- **TASK GOAL**
Lines containing "prev" should be pulled from the material below.
[[ THE INPUT, beginning ]]
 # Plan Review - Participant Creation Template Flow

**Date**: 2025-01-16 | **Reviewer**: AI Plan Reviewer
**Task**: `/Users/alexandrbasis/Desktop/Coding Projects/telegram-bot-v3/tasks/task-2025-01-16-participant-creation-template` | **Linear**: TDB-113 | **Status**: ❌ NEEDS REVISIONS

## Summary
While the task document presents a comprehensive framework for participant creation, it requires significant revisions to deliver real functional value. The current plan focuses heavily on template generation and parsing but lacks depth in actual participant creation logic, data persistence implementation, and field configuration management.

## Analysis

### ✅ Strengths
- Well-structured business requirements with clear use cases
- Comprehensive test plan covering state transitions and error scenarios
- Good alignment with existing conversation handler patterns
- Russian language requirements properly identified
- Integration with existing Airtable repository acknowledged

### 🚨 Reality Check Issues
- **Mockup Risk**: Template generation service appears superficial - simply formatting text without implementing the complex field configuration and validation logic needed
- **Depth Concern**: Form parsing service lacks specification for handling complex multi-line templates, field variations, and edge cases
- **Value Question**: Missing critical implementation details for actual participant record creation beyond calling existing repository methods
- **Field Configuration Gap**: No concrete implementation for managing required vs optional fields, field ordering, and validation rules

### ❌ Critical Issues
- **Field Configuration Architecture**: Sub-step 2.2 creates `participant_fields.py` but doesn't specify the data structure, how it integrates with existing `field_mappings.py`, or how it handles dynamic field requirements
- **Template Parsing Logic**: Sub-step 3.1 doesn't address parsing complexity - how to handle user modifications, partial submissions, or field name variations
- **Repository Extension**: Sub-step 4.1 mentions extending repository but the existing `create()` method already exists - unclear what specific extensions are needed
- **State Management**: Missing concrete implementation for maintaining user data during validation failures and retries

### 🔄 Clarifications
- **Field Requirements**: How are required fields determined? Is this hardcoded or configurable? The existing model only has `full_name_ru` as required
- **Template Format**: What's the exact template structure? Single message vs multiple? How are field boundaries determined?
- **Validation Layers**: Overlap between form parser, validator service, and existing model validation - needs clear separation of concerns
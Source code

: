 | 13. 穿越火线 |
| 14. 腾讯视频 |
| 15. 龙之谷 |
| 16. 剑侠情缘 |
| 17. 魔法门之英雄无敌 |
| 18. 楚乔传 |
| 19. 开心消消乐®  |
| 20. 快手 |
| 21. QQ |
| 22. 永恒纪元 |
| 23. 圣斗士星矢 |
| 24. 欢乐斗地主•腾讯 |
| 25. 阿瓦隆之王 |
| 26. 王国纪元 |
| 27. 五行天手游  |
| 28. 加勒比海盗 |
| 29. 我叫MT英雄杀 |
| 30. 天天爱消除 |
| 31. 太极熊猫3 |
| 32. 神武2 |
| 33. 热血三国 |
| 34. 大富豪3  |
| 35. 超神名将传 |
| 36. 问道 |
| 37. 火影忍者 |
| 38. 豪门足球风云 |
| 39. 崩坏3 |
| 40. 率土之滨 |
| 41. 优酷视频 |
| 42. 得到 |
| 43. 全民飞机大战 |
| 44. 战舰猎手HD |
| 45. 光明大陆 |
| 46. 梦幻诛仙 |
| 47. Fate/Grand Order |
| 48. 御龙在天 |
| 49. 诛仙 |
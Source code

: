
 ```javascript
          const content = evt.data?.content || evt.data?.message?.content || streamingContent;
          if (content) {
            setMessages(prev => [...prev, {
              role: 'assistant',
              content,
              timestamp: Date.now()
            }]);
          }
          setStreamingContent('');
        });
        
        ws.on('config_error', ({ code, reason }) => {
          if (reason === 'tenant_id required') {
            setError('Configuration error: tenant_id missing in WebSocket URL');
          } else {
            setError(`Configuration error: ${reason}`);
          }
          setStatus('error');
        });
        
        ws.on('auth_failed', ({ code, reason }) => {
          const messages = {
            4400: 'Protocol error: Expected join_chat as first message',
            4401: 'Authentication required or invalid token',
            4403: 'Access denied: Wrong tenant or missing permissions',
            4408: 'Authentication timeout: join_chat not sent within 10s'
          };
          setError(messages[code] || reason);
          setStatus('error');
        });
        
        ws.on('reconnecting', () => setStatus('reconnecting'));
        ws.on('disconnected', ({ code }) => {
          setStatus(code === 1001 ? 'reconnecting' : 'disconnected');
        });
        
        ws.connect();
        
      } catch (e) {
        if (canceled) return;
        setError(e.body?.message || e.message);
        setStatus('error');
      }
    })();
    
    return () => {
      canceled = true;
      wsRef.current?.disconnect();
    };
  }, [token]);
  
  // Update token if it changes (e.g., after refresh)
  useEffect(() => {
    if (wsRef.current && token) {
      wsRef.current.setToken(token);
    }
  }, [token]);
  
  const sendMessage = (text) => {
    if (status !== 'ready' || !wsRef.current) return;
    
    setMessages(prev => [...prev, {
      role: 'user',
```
[[ THE INPUT, end ]]
- **SOLUTION BELOW**
            setMessages(prev => [...prev, {
    setMessages(prev => [...prev, {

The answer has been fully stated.